Monthly Reporting of Excessive Work Hours in Apple’s Supply Chain 

Apple seems to be updating this page in its Supplier Responsibility section monthly (the section quoted below is toward the bottom of the page):

In our effort to end the industry practice of excessive overtime, we’re working closely with our suppliers to manage employee working hours. Weekly data collected in January 2012 on more than 500,000 workers employed by our suppliers showed 84 percent compliance with the 60-hour work week specified in our code. In February 2012, compliance with the 60-hour work week among 500,000 workers at those suppliers increased to 89 percent, with workers averaging 48 hours per week. That’s a substantial improvement over previous results, but we can do better. We will continue to share our progress by reporting this data on a monthly basis.

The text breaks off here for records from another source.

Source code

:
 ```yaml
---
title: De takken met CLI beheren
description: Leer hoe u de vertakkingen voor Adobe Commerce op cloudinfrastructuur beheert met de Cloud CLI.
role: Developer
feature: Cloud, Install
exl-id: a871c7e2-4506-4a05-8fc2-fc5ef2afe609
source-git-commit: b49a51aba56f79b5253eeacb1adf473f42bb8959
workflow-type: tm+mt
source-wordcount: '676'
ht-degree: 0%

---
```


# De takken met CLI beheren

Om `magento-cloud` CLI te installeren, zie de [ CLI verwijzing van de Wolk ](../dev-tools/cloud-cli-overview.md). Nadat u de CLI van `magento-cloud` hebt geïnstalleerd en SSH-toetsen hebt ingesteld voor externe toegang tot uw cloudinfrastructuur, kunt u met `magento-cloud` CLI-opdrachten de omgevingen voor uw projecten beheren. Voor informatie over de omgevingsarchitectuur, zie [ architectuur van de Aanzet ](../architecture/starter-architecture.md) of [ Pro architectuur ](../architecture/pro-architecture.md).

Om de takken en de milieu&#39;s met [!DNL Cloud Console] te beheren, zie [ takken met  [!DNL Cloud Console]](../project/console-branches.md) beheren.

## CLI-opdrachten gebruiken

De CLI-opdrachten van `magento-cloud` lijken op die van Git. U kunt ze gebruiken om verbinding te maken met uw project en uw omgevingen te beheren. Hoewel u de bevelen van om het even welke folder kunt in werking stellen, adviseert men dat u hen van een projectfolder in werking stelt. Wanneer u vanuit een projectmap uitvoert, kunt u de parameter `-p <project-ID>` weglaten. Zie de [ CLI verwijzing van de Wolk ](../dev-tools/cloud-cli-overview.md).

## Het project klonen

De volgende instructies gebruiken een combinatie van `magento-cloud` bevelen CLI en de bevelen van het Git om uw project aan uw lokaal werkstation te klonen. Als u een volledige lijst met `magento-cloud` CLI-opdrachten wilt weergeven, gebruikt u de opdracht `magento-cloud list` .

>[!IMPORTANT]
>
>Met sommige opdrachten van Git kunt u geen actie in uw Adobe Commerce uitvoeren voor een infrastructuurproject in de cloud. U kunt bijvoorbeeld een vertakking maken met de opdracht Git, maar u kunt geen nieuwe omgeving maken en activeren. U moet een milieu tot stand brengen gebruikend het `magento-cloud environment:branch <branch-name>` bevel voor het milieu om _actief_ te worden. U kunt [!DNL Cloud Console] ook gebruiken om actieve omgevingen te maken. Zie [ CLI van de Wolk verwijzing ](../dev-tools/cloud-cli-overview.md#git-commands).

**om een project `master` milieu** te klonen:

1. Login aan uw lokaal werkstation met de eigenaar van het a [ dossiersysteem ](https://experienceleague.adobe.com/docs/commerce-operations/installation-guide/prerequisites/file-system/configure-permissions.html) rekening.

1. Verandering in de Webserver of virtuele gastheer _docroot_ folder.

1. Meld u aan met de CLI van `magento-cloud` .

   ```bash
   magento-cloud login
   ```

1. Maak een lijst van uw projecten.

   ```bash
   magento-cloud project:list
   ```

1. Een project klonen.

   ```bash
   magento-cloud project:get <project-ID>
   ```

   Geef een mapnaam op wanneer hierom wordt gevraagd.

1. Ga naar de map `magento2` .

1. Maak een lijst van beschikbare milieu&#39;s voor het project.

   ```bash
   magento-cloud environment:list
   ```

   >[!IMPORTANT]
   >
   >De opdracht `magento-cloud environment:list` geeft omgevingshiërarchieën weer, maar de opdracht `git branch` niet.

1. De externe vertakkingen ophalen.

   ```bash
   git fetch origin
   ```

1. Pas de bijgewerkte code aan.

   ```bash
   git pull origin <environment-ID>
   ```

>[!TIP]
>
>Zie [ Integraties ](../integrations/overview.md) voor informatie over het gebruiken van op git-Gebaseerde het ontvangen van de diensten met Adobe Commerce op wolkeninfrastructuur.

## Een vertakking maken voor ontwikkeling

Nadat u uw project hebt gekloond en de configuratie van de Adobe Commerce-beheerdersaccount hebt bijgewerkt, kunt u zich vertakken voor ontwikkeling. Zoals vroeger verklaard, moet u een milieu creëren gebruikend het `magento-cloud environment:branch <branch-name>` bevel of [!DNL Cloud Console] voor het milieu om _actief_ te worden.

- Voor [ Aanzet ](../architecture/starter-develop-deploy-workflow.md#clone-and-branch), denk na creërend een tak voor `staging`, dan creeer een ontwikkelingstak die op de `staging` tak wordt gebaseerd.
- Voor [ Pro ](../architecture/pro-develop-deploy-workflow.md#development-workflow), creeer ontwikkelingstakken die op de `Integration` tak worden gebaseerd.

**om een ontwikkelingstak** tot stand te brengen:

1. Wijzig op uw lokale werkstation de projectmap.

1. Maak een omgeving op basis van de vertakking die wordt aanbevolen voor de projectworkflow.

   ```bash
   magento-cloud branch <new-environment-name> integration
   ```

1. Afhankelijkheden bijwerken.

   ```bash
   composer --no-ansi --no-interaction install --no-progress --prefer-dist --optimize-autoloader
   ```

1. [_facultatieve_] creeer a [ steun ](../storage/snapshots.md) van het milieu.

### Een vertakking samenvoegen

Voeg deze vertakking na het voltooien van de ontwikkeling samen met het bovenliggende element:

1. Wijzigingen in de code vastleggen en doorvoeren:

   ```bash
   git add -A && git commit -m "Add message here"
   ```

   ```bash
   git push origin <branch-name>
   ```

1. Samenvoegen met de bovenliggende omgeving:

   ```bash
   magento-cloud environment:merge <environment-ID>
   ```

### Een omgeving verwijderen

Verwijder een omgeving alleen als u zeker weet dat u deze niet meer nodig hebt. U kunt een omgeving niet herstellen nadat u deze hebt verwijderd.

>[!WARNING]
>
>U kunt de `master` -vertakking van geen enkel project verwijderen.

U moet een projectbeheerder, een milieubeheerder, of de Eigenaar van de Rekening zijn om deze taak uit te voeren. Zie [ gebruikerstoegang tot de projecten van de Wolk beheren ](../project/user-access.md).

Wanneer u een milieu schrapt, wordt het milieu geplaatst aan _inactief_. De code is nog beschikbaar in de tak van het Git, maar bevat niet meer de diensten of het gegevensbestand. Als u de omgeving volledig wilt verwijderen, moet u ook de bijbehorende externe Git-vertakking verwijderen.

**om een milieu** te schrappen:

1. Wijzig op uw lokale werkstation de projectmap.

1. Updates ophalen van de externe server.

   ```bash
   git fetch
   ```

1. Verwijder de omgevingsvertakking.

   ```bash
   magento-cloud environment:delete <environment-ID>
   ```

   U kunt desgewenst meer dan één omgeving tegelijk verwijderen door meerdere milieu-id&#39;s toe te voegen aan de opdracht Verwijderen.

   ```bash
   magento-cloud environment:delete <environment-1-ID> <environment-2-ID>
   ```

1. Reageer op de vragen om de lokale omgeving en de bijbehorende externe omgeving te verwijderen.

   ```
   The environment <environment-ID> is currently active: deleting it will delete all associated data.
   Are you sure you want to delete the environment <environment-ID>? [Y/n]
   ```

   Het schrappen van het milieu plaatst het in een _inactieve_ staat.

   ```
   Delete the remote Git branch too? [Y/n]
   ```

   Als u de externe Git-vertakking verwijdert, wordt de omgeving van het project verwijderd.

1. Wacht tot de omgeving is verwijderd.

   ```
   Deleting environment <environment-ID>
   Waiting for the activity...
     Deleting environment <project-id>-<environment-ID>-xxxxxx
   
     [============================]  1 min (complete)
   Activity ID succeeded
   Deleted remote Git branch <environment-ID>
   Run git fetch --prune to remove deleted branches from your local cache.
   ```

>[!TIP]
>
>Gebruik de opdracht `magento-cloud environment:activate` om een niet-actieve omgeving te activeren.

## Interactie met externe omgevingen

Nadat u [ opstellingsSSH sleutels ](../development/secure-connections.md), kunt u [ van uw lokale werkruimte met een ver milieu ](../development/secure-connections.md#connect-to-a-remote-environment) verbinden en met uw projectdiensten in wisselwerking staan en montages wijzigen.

48-hour average workweek and a five-percent month-over-month decrease in 60+ hour weeks — for February, the month where Apple was ramping up production of the new iPad (3).

‘This Is a Work of Non-Fiction’ 

Alli Houseworth, former marketing director at Woolly Mammoth Theater Company:

For months and months four major non-profit organizations across the US (Seattle Rep, Berkeley Rep, Woolly and the Public Theater) worked to put TATESJ on the stage, bringing the story we all felt was so enormously important — a story Mike told at least me time and time again was true. He insisted that “This is a work of non-fiction” be printed in playbills. This was to be a work of activist theatre.

And:

And to the tens of thousands of Americans who paid money to sit in our theatres to see this show that was billed as a non-fiction piece of theatre, I am so sorry. You deserve an apology from us art-makers. We should have known better. We should have done our fact-checking. Our dramaturgs should have gone through every fact in that show, just like they do with other plays that go on our stages. We as marketers should have positioned this as “based on a true story.” We should have known better. We all should have stood up against Mike and made sure with 100% certainty that the story he was putting on our stage was true because why, WHY, when we are producing works of non-fiction should we ever be held to a different standard than journalism.

Why indeed. Imagine how frustrating this situation must be for monologists who do value the truth, who are performing true journalism.